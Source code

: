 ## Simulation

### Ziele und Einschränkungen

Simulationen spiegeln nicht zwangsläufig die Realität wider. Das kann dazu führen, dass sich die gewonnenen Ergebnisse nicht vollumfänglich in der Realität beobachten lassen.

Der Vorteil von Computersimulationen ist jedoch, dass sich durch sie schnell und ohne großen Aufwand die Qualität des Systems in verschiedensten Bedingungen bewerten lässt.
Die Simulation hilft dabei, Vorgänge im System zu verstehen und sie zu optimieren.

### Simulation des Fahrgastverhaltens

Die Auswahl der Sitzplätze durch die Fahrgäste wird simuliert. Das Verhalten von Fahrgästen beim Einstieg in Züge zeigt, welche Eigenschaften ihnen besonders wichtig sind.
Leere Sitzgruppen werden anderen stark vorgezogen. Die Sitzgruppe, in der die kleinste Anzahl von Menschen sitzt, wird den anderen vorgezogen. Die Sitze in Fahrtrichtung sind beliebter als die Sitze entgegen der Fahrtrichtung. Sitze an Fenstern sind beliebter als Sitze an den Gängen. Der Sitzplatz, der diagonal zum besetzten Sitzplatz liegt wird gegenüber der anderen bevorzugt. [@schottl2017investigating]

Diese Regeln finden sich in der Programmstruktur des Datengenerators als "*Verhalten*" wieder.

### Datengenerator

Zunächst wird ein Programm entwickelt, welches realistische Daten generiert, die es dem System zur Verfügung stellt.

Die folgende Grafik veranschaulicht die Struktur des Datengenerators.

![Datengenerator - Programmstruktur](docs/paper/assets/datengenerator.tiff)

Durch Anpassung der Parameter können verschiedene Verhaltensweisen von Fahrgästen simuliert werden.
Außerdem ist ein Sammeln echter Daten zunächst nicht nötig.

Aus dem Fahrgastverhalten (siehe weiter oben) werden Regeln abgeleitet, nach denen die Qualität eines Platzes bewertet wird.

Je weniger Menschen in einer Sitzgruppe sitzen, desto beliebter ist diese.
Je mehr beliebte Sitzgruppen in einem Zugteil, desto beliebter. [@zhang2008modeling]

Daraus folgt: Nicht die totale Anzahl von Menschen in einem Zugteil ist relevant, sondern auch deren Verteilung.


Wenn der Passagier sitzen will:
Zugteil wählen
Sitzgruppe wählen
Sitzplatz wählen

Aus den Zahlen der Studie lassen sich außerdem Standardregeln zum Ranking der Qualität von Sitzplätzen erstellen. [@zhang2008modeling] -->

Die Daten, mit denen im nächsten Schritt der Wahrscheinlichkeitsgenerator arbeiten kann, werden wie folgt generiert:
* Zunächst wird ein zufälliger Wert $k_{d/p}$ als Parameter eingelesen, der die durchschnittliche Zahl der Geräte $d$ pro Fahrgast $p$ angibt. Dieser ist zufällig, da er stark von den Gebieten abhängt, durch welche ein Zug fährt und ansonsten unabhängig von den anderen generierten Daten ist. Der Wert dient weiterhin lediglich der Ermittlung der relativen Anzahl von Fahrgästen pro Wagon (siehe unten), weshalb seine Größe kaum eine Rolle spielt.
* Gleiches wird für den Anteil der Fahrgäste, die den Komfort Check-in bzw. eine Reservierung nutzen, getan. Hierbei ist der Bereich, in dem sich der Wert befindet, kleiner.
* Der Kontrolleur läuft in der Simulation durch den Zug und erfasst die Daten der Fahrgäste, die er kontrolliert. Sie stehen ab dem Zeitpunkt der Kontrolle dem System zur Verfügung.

.....

What to work on: The lines above that include "simuliert" should each be listed.

Task answer:
Die Auswahl der Sitzplätze durch die Fahrgäste wird simuliert. Das Verhalten von Fahrgästen beim Einstieg in Züge zeigt, welche Eigenschaften ihnen besonders wichtig sind.
Durch Anpassung der Parameter können verschiedene Verhaltensweisen von Fahrgästen simuliert werden.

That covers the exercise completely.